Iran : jeux au féminin

Iran : jeux au féminin

Pendant 7 jours, Shokooleh la nageuse iranienne, Rimla la footballeuse anglaise, Salma la judoka qatarienne ont ressenti un "immense bonheur et une grande liberté"… Pour elles comme pour des centaines de sportives, les Jeux islamiques féminins qui se sont achevées jeudi à Téhéran sont une nécessité.
"Il ne faut pas croire que les filles sont là sous la contrainte", explique Rimla Akhtar. "La plupart sont à l’aise sous leur foulard et ne participeraient pour rien au monde à des compétitions devant des hommes. C’est pour elles le seul rendez-vous sportif international possible."
Pourtant, même la Fédération islamique du sport féminin (IFWS) a compris le besoin de s’ouvrir au monde. Pour la première fois de leur histoire, les Jeux ont accueilli une poignée de non-musulmanes, des finalistes olympiques et une sportive américaine qui furent de petites mais précieuses fenêtres sur l’ailleurs.
Près de 1500 concurrentes de 50 nations ont participé aux 18 épreuves et pu confronter des visions très diverses de l’islam, à défaut de réussir de grandes performances. En 2001, pour une 3e édition tenue certes un mois après les attentats du 11 septembre, elles n’étaient que 750.
Au delà des statistiques, l’IFWS a enchaîné, durant les Jeux, conférences sur symposiums pour résoudre le casse-tête de l’isolement sportif des musulmanes, sans renoncer à son principe fondateur: le respect en toutes circonstances du code vestimentaire islamique.
Avec l’Association internationale des journalistes sportifs (AIPS), l’IFWS a évoqué l’impossible médiatisation d’épreuves interdites aux hommes et aux caméras. Avec des designers de grandes marques, elle a envisagé des vêtements "religieusement corrects": hijabs en stretch, combinaisons intégrales pour la natation, caleçons longs pour l’athlétisme.
Tout, sauf une révolution.
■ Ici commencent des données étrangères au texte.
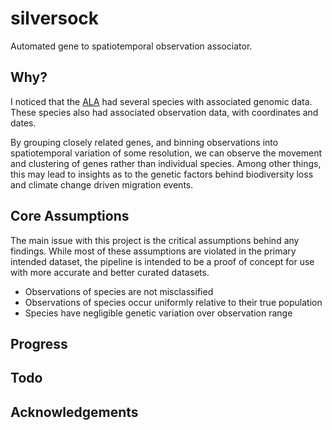 # silversock
Automated gene to spatiotemporal observation associator.

## Why?

I noticed that the [ALA](https://www.ala.org.au/) had several species with associated genomic data. These species also had associated observation data, with coordinates and dates.

By grouping closely related genes, and binning observations into spatiotemporal variation of some resolution, we can observe the movement and clustering of genes rather than individual species.
Among other things, this may lead to insights as to the genetic factors behind biodiversity loss and climate change driven migration events.

## Core Assumptions

The main issue with this project is the critical assumptions behind any findings. While most of these assumptions are violated in the primary intended dataset, the pipeline is intended to be a proof of concept for use with more accurate and better curated datasets.

- Observations of species are not misclassified
- Observations of species occur uniformly relative to their true population
- Species have negligible genetic variation over observation range

## Progress

## Todo

## Acknowledgements
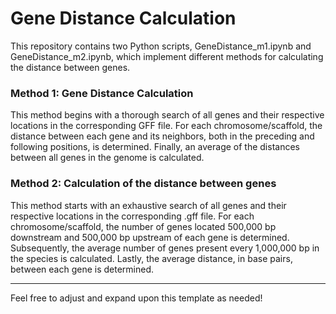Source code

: # Gene Distance Calculation
This repository contains two Python scripts, GeneDistance_m1.ipynb and GeneDistance_m2.ipynb, which implement different methods for calculating the distance between genes.

### Method 1: Gene Distance Calculation
This method begins with a thorough search of all genes and their respective locations in the corresponding GFF file. 
For each chromosome/scaffold, the distance between each gene and its neighbors, both in the preceding and following positions, is determined. 
Finally, an average of the distances between all genes in the genome is calculated.

### Method 2: Calculation of the distance between genes
This method starts with an exhaustive search of all genes and their respective locations in the corresponding .gff file. 
For each chromosome/scaffold, the number of genes located 500,000 bp downstream and 500,000 bp upstream of each gene is determined. 
Subsequently, the average number of genes present every 1,000,000 bp in the species is calculated. Lastly, the average distance, in base pairs, between each gene is determined.

---- 
Feel free to adjust and expand upon this template as needed!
L’indispensable bond en avant du sport féminin à la mode islamique achoppe toujours sur une incompréhension de fond: sans parler des ligues des droits de l’homme et des opposants politiques, les fédérations internationales, représentées à Téhéran par des observateurs, jugent souvent les Jeux ségrégationnistes et poussent à l’ouverture.
Créatrice des Jeux, Faezeh Hachemi considère que "le quart des femmes de la planète est discriminé" par des autorités sportives qui ont fait du modèle occidental le seul référent en matière de compétitions internationales, de jeux Olympiques en particulier.
Entre deux visions incompatibles, se dessine une troisième voie qui incite à la patience. "Il ne faut jamais oublier que lors des jeux Olympiques antiques, les femmes étaient au gynécée en train de faire la soupe", note Yamina Thiam, patronne de la très décontractée délégation sénégalaise. "Sous Coubertin, elles étaient à l’extrême limite tolérées dans les tribunes."
La politique des petits pas serait donc la seule tolérable. De nombreux observateurs présents lors de l’édition 2001 des Jeux notent des progrès dans les mentalités. "Il me semble concevable maintenant en Iran qu’une fille prenne sa raquette pour aller jouer à l’étranger", juge une arbitre de tennis. "Le problème c’est que faute d’émulation, aucune joueuse n’a le niveau."
En Iran comme dans d’autres pays conservateurs, l’émancipation passe aujourd’hui par la tangente: pour devenir performantes, les femmes choisissent des disciplines compatibles avec le code vestimentaire: le tir, le golf, le sport automobile, le parapente… C’est là, sans doute, qu’est l’avenir à moyen terme des musulmanes les plus réalistes et non dans des salles vides transformées en bunkers aux vitres fumées.